We performed gene expression profile analysis of formalin-fixed needle biopsies from the livers of 216 patients with hepatitis C-related early-stage (Child-Pugh class A) cirrhosis who were prospectively followed for a median of 10 years at an Italian center. We evaluated whether the 186-gene signature was associated with death, progression of cirrhosis, and development of HCC.
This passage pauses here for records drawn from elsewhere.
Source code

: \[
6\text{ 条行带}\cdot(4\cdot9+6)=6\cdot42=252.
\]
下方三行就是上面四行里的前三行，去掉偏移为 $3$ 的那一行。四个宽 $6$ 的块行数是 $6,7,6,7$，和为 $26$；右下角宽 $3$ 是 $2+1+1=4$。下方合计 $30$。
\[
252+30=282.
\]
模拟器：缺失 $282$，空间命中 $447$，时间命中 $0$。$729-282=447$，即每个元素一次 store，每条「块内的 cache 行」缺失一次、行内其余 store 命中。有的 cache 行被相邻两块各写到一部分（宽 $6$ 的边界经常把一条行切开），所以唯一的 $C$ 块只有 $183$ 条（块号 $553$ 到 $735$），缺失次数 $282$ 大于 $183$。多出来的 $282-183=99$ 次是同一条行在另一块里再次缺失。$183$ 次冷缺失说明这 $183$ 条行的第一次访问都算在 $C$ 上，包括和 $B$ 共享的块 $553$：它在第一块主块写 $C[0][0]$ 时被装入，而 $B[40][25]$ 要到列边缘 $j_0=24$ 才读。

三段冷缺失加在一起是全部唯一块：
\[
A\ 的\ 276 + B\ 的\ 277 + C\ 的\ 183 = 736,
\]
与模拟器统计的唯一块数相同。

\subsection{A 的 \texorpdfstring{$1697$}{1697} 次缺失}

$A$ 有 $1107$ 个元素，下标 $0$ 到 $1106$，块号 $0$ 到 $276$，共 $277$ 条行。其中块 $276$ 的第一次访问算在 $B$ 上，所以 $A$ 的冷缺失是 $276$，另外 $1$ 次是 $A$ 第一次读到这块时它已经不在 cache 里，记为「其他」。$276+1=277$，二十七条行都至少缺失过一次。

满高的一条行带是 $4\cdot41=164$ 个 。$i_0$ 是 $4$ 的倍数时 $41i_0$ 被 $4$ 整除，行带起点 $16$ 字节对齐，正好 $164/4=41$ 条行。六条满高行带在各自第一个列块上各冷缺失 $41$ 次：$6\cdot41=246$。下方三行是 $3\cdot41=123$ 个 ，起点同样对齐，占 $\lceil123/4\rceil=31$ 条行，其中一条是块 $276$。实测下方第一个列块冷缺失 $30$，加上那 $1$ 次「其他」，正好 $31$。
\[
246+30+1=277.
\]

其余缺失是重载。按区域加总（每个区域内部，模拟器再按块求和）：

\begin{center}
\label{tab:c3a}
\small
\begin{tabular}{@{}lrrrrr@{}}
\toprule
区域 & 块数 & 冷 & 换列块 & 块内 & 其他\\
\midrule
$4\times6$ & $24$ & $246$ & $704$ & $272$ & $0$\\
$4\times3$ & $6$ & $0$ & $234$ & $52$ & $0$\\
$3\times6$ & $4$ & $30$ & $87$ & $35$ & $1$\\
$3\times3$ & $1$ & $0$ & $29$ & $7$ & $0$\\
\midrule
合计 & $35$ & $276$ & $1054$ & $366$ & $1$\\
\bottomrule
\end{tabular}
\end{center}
Fifty-five (25%), 101 (47%), and 60 (28%) patients were classified as having poor-, intermediate-, and good-prognosis signatures, respectively. In multivariable Cox regression modeling, the poor-prognosis signature was significantly associated with death (P=.004), progression to advanced cirrhosis (P<.001), and development of HCC (P=.009). The 10-year rates of survival were 63%, 74%, and 85% and the annual incidences of HCC were 5.8%, 2.2%, and 1.5% for patients with poor-, intermediate-, and good-prognosis signatures, respectively.
A 186-gene signature used to predict outcomes of patients with HCC is also associated with outcomes of patients with hepatitis C-related early-stage cirrhosis. This signature might be used to identify patients with cirrhosis in most need of surveillance and strategies to prevent their development of HCC.
Liver cirrhosis represents the terminal stage of many chronic fibrotic liver diseases, and is estimated to affect 1–2% of the world’s population.1, 2 Chronic infection with hepatitis C, afflicting 170 million individuals, is increasingly the cause of cirrhosis together with alcohol abuse in developed countries, and had superseded HIV as a cause of death in the U.S. by 2007.3 Cirrhosis-related mortality is high, with deaths attributable to either cirrhosis-associated complications such as gastrointestinal bleeding or to hepatocellular carcinoma (HCC) that occurs in one third of cirrhotic patients.4 Even after complete surgical resection or local ablation of early HCC tumors, most patients develop subsequent de novo tumors due to a cancer-prone microenvironment in the cirrhotic liver referred to as the “field effect”.5
With the development of non-invasive imaging and laboratory tests such as ultrasound-based liver stiffness measurement, cirrhotic patients have been increasingly diagnosed at early stage and subjected to regular surveillance for HCC.6 Clinical management of this growing patient population poses a challenge for cost-effective allocation of medical resources.7 In addition, a number of chemopreventive strategies are being explored to abrogate the lethal complications of cirrhosis which include hepatic decompensation and HCC.1, 2, 8, 9 Such interventions are often accompanied by significant toxicity, and are expensive.10, 11 Hence, biomarkers identifying patients at highest risk among those with early-stage cirrhosis would be extremely useful not only to enable cost-effective tumor surveillance, but also to prioritize patients for chemopreventive intervention.9
Clinical staging systems such as the Child-Pugh classification12 and Model for End-stage Liver Disease (MELD) score13 are only able to distinguish advanced-stage from early-stage cirrhosis. In early-stage cirrhosis, only a handful of laboratory variables (e.g. serum albumin, bilirubin, and platelet count) may carry prognostic information. However, their prognostic capability is limited because the measurement is generally within normal range and its smaller dynamic range is more affected by non-specific fluctuation.1 Similarly, newer imaging- and laboratory test-based approaches have limited sensitivity for the detection of fibrotic progression and/or fibrogenic/carcinogenic activity in the cirrhotic liver.2, 14 Thus, there is a pressing need for robust and sensitive prognostic biomarkers for patients with early-stage cirrhosis.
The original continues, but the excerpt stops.